Nothing may be left out of the listing below but its images; repeat the rest exactly.

*Data to examine*:
───

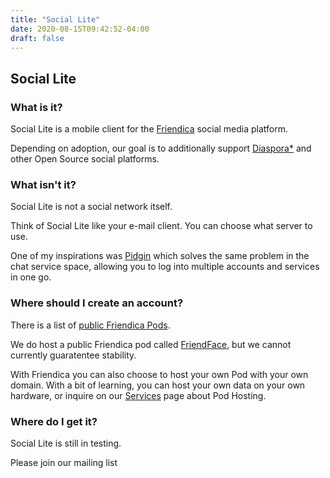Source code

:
 ```yaml
---
title: "Social Lite"
date: 2020-08-15T09:42:52-04:00
draft: false
---
```


## Social Lite

### What is it?

Social Lite is a mobile client for the [Friendica](https://friendi.ca/) social media platform.

Depending on adoption, our goal is to additionally support [Diaspora\*](https://diasporafoundation.org/) and other Open Source social platforms.

### What isn't it?

Social Lite is not a social network itself.

Think of Social Lite like your e-mail client. You can choose what server to use.

One of my inspirations was [Pidgin](https://www.pidgin.im/) which solves the same problem in the chat service space, allowing you to log into multiple accounts and services in one go.

### Where should I create an account?

There is a list of [public Friendica Pods](https://dir.friendica.social/servers).

We do host a public Friendica pod called [FriendFace](https://friendface.social/), but we cannot currently guaratentee stability.

With Friendica you can also choose to host your own Pod with your own domain. With a bit of learning, you can host your own data on your own hardware, or inquire on our [Services](/services) page about Pod Hosting.

### Where do I get it?

Social Lite is still in testing.

Please join our mailing list
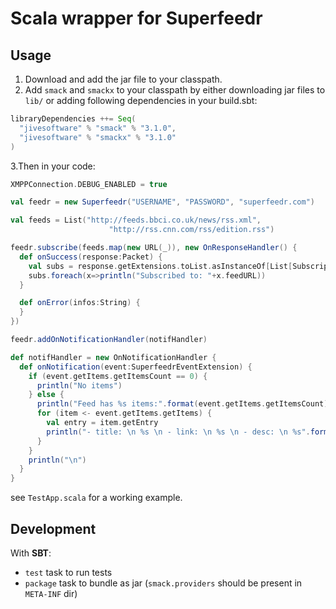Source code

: Scala wrapper for Superfeedr
============================

Usage
-----

1. Download and add the jar file to your classpath.
2. Add `smack` and `smackx` to your classpath by either downloading jar files to `lib/` or adding following dependencies in your build.sbt:

```scala
libraryDependencies ++= Seq(
  "jivesoftware" % "smack" % "3.1.0",
  "jivesoftware" % "smackx" % "3.1.0"
)
```
3.Then in your code:

```scala
XMPPConnection.DEBUG_ENABLED = true

val feedr = new Superfeedr("USERNAME", "PASSWORD", "superfeedr.com")

val feeds = List("http://feeds.bbci.co.uk/news/rss.xml",
                      "http://rss.cnn.com/rss/edition.rss")

feedr.subscribe(feeds.map(new URL(_)), new OnResponseHandler() {
  def onSuccess(response:Packet) {
    val subs = response.getExtensions.toList.asInstanceOf[List[SubscriptionFeedExtension]]
    subs.foreach(x=>println("Subscribed to: "+x.feedURL))
  }

  def onError(infos:String) {
  }
})

feedr.addOnNotificationHandler(notifHandler)

def notifHandler = new OnNotificationHandler {
  def onNotification(event:SuperfeedrEventExtension) {
    if (event.getItems.getItemsCount == 0) {
      println("No items")
    } else {
      println("Feed has %s items:".format(event.getItems.getItemsCount))
      for (item <- event.getItems.getItems) {
        val entry = item.getEntry
        println("- title: \n %s \n - link: \n %s \n - desc: \n %s".format(entry.title,entry.links(0).href,entry.summary))
      }
    }
    println("\n")
  }
}
```

see `TestApp.scala` for a working example.

Development
-----------

With **SBT**:
- `test` task to run tests
- `package` task to bundle as jar (`smack.providers` should be present in `META-INF` dir)
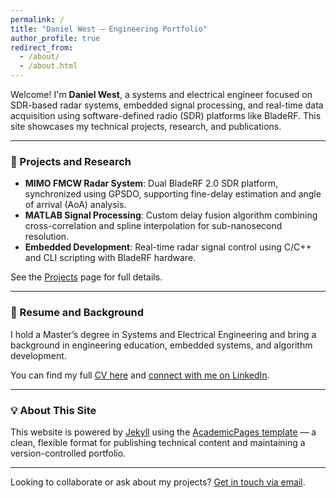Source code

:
 ```yaml
---
permalink: /
title: "Daniel West – Engineering Portfolio"
author_profile: true
redirect_from: 
  - /about/
  - /about.html
---
```


Welcome! I'm **Daniel West**, a systems and electrical engineer focused on SDR-based radar systems, embedded signal processing, and real-time data acquisition using software-defined radio (SDR) platforms like BladeRF. This site showcases my technical projects, research, and publications.

---

### 🔧 Projects and Research
- **MIMO FMCW Radar System**: Dual BladeRF 2.0 SDR platform, synchronized using GPSDO, supporting fine-delay estimation and angle of arrival (AoA) analysis.
- **MATLAB Signal Processing**: Custom delay fusion algorithm combining cross-correlation and spline interpolation for sub-nanosecond resolution.
- **Embedded Development**: Real-time radar signal control using C/C++ and CLI scripting with BladeRF hardware.

See the [Projects](/portfolio/) page for full details.

---

### 📄 Resume and Background
I hold a Master’s degree in Systems and Electrical Engineering and bring a background in engineering education, embedded systems, and algorithm development.

You can find my full [CV here](/cv/) and [connect with me on LinkedIn](https://www.linkedin.com/in/danielwestofficial).

---

### 💡 About This Site
This website is powered by [Jekyll](https://jekyllrb.com/) using the [AcademicPages template](https://github.com/academicpages/academicpages.github.io) — a clean, flexible format for publishing technical content and maintaining a version-controlled portfolio.

---

Looking to collaborate or ask about my projects? [Get in touch via email](mailto:daniel@example.com).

───

*Your response*:
Source code

:
 ```yaml
---
title: "Social Lite"
date: 2020-08-15T09:42:52-04:00
draft: false
---
```


## Social Lite

### What is it?

Social Lite is a mobile client for the [Friendica](https://friendi.ca/) social media platform.

Depending on adoption, our goal is to additionally support [Diaspora\*](https://diasporafoundation.org/) and other Open Source social platforms.

### What isn't it?

Social Lite is not a social network itself.

Think of Social Lite like your e-mail client. You can choose what server to use.

One of my inspirations was [Pidgin](https://www.pidgin.im/) which solves the same problem in the chat service space, allowing you to log into multiple accounts and services in one go.

### Where should I create an account?

There is a list of [public Friendica Pods](https://dir.friendica.social/servers).

We do host a public Friendica pod called [FriendFace](https://friendface.social/), but we cannot currently guaratentee stability.

With Friendica you can also choose to host your own Pod with your own domain. With a bit of learning, you can host your own data on your own hardware, or inquire on our [Services](/services) page about Pod Hosting.

### Where do I get it?

Social Lite is still in testing.

Please join our mailing list
Source code

: Scala wrapper for Superfeedr
============================

Usage
-----

1. Download and add the jar file to your classpath.
2. Add `smack` and `smackx` to your classpath by either downloading jar files to `lib/` or adding following dependencies in your build.sbt:

```scala
libraryDependencies ++= Seq(
  "jivesoftware" % "smack" % "3.1.0",
  "jivesoftware" % "smackx" % "3.1.0"
)
```
3.Then in your code:

```scala
XMPPConnection.DEBUG_ENABLED = true

val feedr = new Superfeedr("USERNAME", "PASSWORD", "superfeedr.com")

val feeds = List("http://feeds.bbci.co.uk/news/rss.xml",
                      "http://rss.cnn.com/rss/edition.rss")

feedr.subscribe(feeds.map(new URL(_)), new OnResponseHandler() {
  def onSuccess(response:Packet) {
    val subs = response.getExtensions.toList.asInstanceOf[List[SubscriptionFeedExtension]]
    subs.foreach(x=>println("Subscribed to: "+x.feedURL))
  }

  def onError(infos:String) {
  }
})

feedr.addOnNotificationHandler(notifHandler)

def notifHandler = new OnNotificationHandler {
  def onNotification(event:SuperfeedrEventExtension) {
    if (event.getItems.getItemsCount == 0) {
      println("No items")
    } else {
      println("Feed has %s items:".format(event.getItems.getItemsCount))
      for (item <- event.getItems.getItems) {
        val entry = item.getEntry
        println("- title: \n %s \n - link: \n %s \n - desc: \n %s".format(entry.title,entry.links(0).href,entry.summary))
      }
    }
    println("\n")
  }
}
```

see `TestApp.scala` for a working example.

Development
-----------

With **SBT**:
- `test` task to run tests
- `package` task to bundle as jar (`smack.providers` should be present in `META-INF` dir)
Source code

:
 ```yaml
---
permalink: /
title: "Daniel West – Engineering Portfolio"
author_profile: true
redirect_from: 
  - /about/
  - /about.html
---
```


Welcome! I'm **Daniel West**, a systems and electrical engineer focused on SDR-based radar systems, embedded signal processing, and real-time data acquisition using software-defined radio (SDR) platforms like BladeRF. This site showcases my technical projects, research, and publications.

---

### 🔧 Projects and Research
- **MIMO FMCW Radar System**: Dual BladeRF 2.0 SDR platform, synchronized using GPSDO, supporting fine-delay estimation and angle of arrival (AoA) analysis.
- **MATLAB Signal Processing**: Custom delay fusion algorithm combining cross-correlation and spline interpolation for sub-nanosecond resolution.
- **Embedded Development**: Real-time radar signal control using C/C++ and CLI scripting with BladeRF hardware.

See the [Projects](/portfolio/) page for full details.

---

### 📄 Resume and Background
I hold a Master’s degree in Systems and Electrical Engineering and bring a background in engineering education, embedded systems, and algorithm development.

You can find my full [CV here](/cv/) and [connect with me on LinkedIn](https://www.linkedin.com/in/danielwestofficial).

---

### 💡 About This Site
This website is powered by [Jekyll](https://jekyllrb.com/) using the [AcademicPages template](https://github.com/academicpages/academicpages.github.io) — a clean, flexible format for publishing technical content and maintaining a version-controlled portfolio.

---

Looking to collaborate or ask about my projects? [Get in touch via email](mailto:daniel@example.com).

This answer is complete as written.